== Exercise data ==
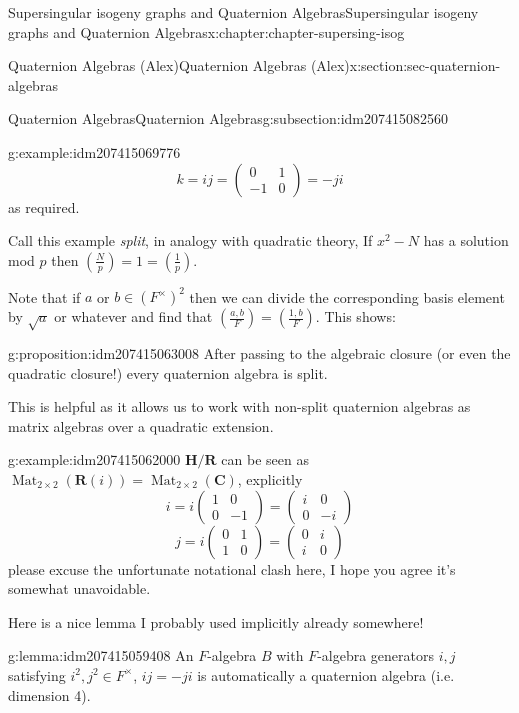 \documentclass[oneside,10pt,]{book}
\numberwithin{equation}{section}
\newcommand{\legendre}[2]{\left(\frac{#1}{#2}\right)}
\newcommand{\RR}{\mathbf{R}}
\newcommand{\CC}{\mathbf{C}}
\newcommand{\HH}{\mathbf{H}}
\DeclareMathOperator{\Mat}{Mat}
\newcommand{\amp}{&}
\begin{document}
\begin{chapterptx}{Supersingular isogeny graphs and Quaternion Algebras}{}{Supersingular isogeny graphs and Quaternion Algebras}{}{}{x:chapter:chapter-supersing-isog}
\begin{sectionptx}{Quaternion Algebras (Alex)}{}{Quaternion Algebras (Alex)}{}{}{x:section:sec-quaternion-algebras}
\begin{subsectionptx}{Quaternion Algebras}{}{Quaternion Algebras}{}{}{g:subsection:idm207415082560}
\begin{introduction}{}
\begin{example}{}{g:example:idm207415069776}
\begin{equation*}
k = ij = \begin{pmatrix} 0\amp1\\-1\amp 0\end{pmatrix} = -ji
\end{equation*}
as required.%
\end{example}
Call this example \emph{split}, in analogy with quadratic theory,  If \(x^2 - N\) has a solution mod \(p\) then \(\legendre{N}{p} = 1 = \legendre{1}{p}\).%
\par
Note that if \(a\) or \(b \in (F^\times)^2\) then we can divide the corresponding basis element by \(\sqrt{a}\) or whatever and find that \(\legendre{a,b}{F} = \legendre{1,b}{F}\). This shows:%
\begin{proposition}{}{}{g:proposition:idm207415063008}%
After passing to the algebraic closure (or even the quadratic closure!) every quaternion algebra is split.%
\end{proposition}
This is helpful as it allows us to work with non-split quaternion algebras as matrix algebras over a quadratic extension.%
\begin{example}{}{g:example:idm207415062000}%
\(\HH/\RR\) can be seen as \(\Mat_{2\times 2}(\RR(i)) = \Mat_{2\times 2}(\CC)\), explicitly%
\begin{equation*}
i=  i\begin{pmatrix} 1\amp0\\0\amp -1\end{pmatrix} = \begin{pmatrix} i\amp0\\0\amp -i\end{pmatrix}
\end{equation*}
%
\begin{equation*}
j = i\begin{pmatrix} 0\amp1\\1\amp 0\end{pmatrix} = \begin{pmatrix} 0\amp i\\i\amp 0\end{pmatrix}
\end{equation*}
please excuse the unfortunate notational clash here, I hope you agree it's somewhat unavoidable.%
\end{example}
Here is a nice lemma I probably used implicitly already somewhere!%
\begin{lemma}{}{}{g:lemma:idm207415059408}%
An \(F\)-algebra \(B\) with \(F\)-algebra generators \(i,j\) satisfying \(i^2,j^2\in F^\times\), \(ij = -ji\) is automatically a quaternion algebra (i.e. dimension 4).%

\end{lemma}
\end{introduction}
\end{subsectionptx}
\end{sectionptx}
\end{chapterptx}
\end{document}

== Exercise instructions ==
Everything in the entries above should be transcribed exactly, apart from the pictures.

== Answer for this exercise ==
 \documentclass[oneside,10pt,]{book}
\numberwithin{equation}{section}
\newcommand{\legendre}[2]{\left(\frac{#1}{#2}\right)}
\newcommand{\RR}{\mathbf{R}}
\newcommand{\CC}{\mathbf{C}}
\newcommand{\HH}{\mathbf{H}}
\DeclareMathOperator{\Mat}{Mat}
\newcommand{\amp}{&}
\begin{document}
\begin{chapterptx}{Supersingular isogeny graphs and Quaternion Algebras}{}{Supersingular isogeny graphs and Quaternion Algebras}{}{}{x:chapter:chapter-supersing-isog}
\begin{sectionptx}{Quaternion Algebras (Alex)}{}{Quaternion Algebras (Alex)}{}{}{x:section:sec-quaternion-algebras}
\begin{subsectionptx}{Quaternion Algebras}{}{Quaternion Algebras}{}{}{g:subsection:idm207415082560}
\begin{introduction}{}
\begin{example}{}{g:example:idm207415069776}
\begin{equation*}
k = ij = \begin{pmatrix} 0\amp1\\-1\amp 0\end{pmatrix} = -ji
\end{equation*}
as required.%
\end{example}
Call this example \emph{split}, in analogy with quadratic theory,  If \(x^2 - N\) has a solution mod \(p\) then \(\legendre{N}{p} = 1 = \legendre{1}{p}\).%
\par
Note that if \(a\) or \(b \in (F^\times)^2\) then we can divide the corresponding basis element by \(\sqrt{a}\) or whatever and find that \(\legendre{a,b}{F} = \legendre{1,b}{F}\). This shows:%
\begin{proposition}{}{}{g:proposition:idm207415063008}%
After passing to the algebraic closure (or even the quadratic closure!) every quaternion algebra is split.%
\end{proposition}
This is helpful as it allows us to work with non-split quaternion algebras as matrix algebras over a quadratic extension.%
\begin{example}{}{g:example:idm207415062000}%
\(\HH/\RR\) can be seen as \(\Mat_{2\times 2}(\RR(i)) = \Mat_{2\times 2}(\CC)\), explicitly%
\begin{equation*}
i=  i\begin{pmatrix} 1\amp0\\0\amp -1\end{pmatrix} = \begin{pmatrix} i\amp0\\0\amp -i\end{pmatrix}
\end{equation*}
%
\begin{equation*}
j = i\begin{pmatrix} 0\amp1\\1\amp 0\end{pmatrix} = \begin{pmatrix} 0\amp i\\i\amp 0\end{pmatrix}
\end{equation*}
please excuse the unfortunate notational clash here, I hope you agree it's somewhat unavoidable.%
\end{example}
Here is a nice lemma I probably used implicitly already somewhere!%
\begin{lemma}{}{}{g:lemma:idm207415059408}%
An \(F\)-algebra \(B\) with \(F\)-algebra generators \(i,j\) satisfying \(i^2,j^2\in F^\times\), \(ij = -ji\) is automatically a quaternion algebra (i.e. dimension 4).%

\end{lemma}
\end{introduction}
\end{subsectionptx}
\end{sectionptx}
\end{chapterptx}
\end{document}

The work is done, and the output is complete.